Philippians 1:21 - For Me to Live is Christ

How do you define your life? If you were asked to give a crisp, one-sentence definition of your life, what would your answer be? It is natural for us to think of our lives in terms of who we are, what our family background is, what work we do, what our aims in life are and what we have achieved. Natural, for that is the way the world thinks. But followers of Christ must refuse to be pressed into the mould of the world. "A man's life does not consist in the abundance of his possessions," said Jesus (Luke 12:15), thus warning against the ever-present danger of materialism and defining our lives in terms of this world's categories. There are other, more subtle dangers for the Christian: seeing one's identity primarily in terms of ethnic, cultural, political or nationalistic factors, or in terms of doctrinal, denominational or group allegiance.

What then is the answer to this problem of identity and definition of one's life as a Christian? Paul sets forth his understanding of his Christian identity in this text, one of the most profound statements of Christian experience in the New Testament. "To me, to live is Christ" is his succinct way of identifying Christ as the centre of his identity and life. Let us study this remarkable statement together and apply it to ourselves. I would like Christ to be at the centre of our thoughts as we begin our meeting together in General Assem­bly, for it is in him that we find our identity and the true focus of our unity.

The Context🔗

The text is intimately related to its context. Paul is writing to the church in Philippi, with which he had a special relationship.
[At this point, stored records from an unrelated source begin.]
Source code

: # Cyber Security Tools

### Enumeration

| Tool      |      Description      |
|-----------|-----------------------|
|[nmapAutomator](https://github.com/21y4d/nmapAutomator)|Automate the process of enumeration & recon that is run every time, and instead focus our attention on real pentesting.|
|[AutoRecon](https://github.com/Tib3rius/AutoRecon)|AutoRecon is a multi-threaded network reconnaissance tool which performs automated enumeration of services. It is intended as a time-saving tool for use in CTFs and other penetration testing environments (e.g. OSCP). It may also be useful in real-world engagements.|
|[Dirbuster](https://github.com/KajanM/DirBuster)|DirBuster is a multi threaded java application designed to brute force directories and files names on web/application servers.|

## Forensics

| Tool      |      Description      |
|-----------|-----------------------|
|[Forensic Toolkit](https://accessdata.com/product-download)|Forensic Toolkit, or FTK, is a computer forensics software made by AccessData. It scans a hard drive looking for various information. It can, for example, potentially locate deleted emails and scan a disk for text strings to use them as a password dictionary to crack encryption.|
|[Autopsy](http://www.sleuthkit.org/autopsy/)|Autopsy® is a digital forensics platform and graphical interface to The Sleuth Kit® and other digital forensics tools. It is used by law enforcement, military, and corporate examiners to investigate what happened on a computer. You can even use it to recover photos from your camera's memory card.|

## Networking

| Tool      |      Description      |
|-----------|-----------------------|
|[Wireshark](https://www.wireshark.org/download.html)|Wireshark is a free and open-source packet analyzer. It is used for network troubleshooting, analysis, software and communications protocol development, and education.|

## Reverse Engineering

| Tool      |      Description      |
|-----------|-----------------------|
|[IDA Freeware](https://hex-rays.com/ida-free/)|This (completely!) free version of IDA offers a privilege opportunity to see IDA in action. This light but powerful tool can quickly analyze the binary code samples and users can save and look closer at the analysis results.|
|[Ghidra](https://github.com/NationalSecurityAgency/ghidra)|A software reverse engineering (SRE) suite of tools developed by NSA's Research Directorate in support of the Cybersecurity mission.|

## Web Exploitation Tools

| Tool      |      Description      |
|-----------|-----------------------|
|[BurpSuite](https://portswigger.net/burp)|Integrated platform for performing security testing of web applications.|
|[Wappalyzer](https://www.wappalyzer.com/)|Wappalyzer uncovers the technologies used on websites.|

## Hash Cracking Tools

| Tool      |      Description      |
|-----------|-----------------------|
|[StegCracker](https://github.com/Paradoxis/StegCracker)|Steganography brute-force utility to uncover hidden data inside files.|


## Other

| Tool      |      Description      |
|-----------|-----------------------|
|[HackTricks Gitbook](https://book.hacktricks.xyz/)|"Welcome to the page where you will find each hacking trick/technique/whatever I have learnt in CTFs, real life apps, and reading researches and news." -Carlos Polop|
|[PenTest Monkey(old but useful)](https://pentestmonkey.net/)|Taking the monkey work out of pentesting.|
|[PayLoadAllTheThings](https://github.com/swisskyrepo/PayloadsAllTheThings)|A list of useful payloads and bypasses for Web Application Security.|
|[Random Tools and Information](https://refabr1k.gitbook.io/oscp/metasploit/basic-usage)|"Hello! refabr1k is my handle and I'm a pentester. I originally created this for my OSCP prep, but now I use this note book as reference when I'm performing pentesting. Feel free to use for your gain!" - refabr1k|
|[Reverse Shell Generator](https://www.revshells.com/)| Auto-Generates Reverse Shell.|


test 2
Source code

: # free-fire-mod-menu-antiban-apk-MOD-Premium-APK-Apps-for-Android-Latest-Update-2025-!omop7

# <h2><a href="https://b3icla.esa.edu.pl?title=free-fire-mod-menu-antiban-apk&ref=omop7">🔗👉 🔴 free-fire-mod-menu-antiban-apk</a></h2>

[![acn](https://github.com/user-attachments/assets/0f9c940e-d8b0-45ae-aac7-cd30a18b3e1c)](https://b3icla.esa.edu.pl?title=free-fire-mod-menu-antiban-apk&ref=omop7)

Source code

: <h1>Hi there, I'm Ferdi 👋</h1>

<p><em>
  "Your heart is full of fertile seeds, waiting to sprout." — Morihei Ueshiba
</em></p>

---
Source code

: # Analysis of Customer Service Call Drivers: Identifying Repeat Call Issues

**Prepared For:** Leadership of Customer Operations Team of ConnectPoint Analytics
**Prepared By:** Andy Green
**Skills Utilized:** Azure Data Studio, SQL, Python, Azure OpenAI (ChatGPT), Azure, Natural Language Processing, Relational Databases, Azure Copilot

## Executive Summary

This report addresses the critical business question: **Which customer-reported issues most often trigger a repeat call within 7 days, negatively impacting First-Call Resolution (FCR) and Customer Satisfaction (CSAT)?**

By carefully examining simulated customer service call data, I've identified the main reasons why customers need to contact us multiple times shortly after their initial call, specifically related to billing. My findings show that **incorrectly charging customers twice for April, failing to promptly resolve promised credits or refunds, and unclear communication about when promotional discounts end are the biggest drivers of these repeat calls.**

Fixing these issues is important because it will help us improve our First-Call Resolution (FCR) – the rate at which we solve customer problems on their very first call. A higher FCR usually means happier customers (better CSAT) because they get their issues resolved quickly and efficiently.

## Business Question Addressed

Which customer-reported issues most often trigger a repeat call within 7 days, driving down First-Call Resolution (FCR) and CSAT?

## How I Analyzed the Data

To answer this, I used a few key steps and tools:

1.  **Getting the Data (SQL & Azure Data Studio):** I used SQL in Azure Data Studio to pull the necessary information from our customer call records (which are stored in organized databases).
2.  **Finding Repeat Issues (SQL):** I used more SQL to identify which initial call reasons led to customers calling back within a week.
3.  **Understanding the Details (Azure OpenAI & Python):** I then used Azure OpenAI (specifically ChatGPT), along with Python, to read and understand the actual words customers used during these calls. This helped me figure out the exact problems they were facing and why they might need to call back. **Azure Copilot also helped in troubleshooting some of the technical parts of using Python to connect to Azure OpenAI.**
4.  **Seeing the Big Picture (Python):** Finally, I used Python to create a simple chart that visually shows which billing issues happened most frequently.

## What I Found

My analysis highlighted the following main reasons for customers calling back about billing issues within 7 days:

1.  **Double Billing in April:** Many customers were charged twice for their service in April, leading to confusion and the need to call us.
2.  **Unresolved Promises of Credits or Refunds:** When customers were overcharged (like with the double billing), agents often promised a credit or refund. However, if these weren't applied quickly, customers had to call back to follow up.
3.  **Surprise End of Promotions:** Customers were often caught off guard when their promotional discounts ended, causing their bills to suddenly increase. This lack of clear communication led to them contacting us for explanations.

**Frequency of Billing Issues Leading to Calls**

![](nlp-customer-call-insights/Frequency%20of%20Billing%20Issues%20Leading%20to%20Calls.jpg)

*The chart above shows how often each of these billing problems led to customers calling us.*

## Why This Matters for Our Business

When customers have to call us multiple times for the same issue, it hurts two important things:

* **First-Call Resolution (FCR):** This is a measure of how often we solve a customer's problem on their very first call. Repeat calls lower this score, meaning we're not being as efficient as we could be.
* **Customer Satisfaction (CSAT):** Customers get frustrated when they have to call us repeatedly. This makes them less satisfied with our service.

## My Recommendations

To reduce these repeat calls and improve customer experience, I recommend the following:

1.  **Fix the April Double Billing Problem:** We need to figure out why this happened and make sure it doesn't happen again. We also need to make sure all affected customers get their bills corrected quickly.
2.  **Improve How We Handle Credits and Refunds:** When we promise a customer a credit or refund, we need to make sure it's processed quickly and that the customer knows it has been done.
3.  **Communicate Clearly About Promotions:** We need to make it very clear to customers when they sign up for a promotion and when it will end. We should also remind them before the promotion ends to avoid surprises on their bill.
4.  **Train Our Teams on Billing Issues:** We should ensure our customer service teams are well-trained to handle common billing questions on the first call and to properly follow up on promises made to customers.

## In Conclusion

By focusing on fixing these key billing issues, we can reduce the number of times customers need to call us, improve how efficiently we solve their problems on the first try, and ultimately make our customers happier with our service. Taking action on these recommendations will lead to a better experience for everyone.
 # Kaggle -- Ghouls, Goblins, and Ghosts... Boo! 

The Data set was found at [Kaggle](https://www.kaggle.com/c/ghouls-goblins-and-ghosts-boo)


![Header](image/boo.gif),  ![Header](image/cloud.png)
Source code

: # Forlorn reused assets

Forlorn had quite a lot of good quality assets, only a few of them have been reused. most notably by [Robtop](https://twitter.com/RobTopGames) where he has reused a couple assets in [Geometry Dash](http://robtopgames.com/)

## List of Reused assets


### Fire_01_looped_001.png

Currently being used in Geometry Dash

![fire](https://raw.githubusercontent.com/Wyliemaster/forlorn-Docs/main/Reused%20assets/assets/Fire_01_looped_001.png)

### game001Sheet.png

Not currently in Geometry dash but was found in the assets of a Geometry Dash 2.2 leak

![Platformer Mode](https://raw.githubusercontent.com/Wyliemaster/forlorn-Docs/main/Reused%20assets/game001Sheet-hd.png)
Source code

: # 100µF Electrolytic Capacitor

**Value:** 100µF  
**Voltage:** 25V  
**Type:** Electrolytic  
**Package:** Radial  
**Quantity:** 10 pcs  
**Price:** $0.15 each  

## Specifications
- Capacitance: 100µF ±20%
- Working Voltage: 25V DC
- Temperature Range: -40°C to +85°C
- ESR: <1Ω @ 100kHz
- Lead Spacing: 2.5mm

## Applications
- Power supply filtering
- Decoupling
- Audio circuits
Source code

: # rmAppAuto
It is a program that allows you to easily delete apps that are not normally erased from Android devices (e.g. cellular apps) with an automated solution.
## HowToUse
His pastoral concern for the Philippian Christians and their practical sharing in his ministry are evident throughout the letter. He is writing from prison in Rome while awaiting the outcome of his appeal to Caesar. He explains his situation and his response to it in this chapter. What strikes us forcibly is his realism combined with an optimism born of an unshakeable faith in the Christ he has come to know. He looks upon his imprisonment, which many would have regarded as an unmitigated disaster, as having served to advance the gospel (verses 12-14). His witness in custody led to Christ being made known throughout Caesar's palace and beyond. Because of his courage other believers were emboldened to witness for Christ more fearlessly. Despite the fact that some were preaching Christ from wrong motives, Paul refused to be discouraged (verses 15-18). He rejoiced that Christ was being preached, whether from false motives or true.

Furthermore, he rejoiced that even his imprisonment would turn out for his final salvation, through the prayers of the Philippians and the help of the Holy Spirit (verse 19). And then his realism comes to the fore. In verse 20 he faces squarely the possibility that he might be called upon to face a martyr's death for the sake of Christ. He is confident that whether he lives or dies, Christ will be exalted though him. Why? Because for him to live is Christ, and to die is gain. The reason he was able to face with equanimity the possibility of martyrdom was that his life was so Christ-centred that death would lead to the great gain of being "with Christ, which is better by far" (verse 22).

This leads him to contemplate the future as if he had some choice in the matter (verses 22-26). Would he choose life or death? He would prefer death, not to escape the suffering of this world, but to be with Christ, to know him fully and to be made like him in glory forever. But his sense of duty prevents him from making that choice. He is convinced that it is better for the church that he remains alive meantime and so he is certain that he will be spared for some time yet to labour for the Lord and his church.

A Personal Testimony🔗

It is against this background that we must understand our text. The first thing we notice is the personal nature of the statement. "To me" is placed at the beginning of the sentence in Greek. The whole passage contains the personal pronouns "I" and "me" again and again. Paul is not afraid of giving a personal testimony. He is not reluctant to talk about his personal experience of Christ. Although he is reticent about the extraordinary spiritual experiences he sometimes had (2 Corinthians 12:1-10), he never tires of relating his own experience of the grace of God in Christ. When he reluctantly recounts his experience of being caught up into the third heaven, he introduces himself as "a man in Christ", thus highlighting the most important aspect of his identity - his relationship with Christ, his love for Christ, his desire to glorify Christ, his aim to be conformed to the image of Christ.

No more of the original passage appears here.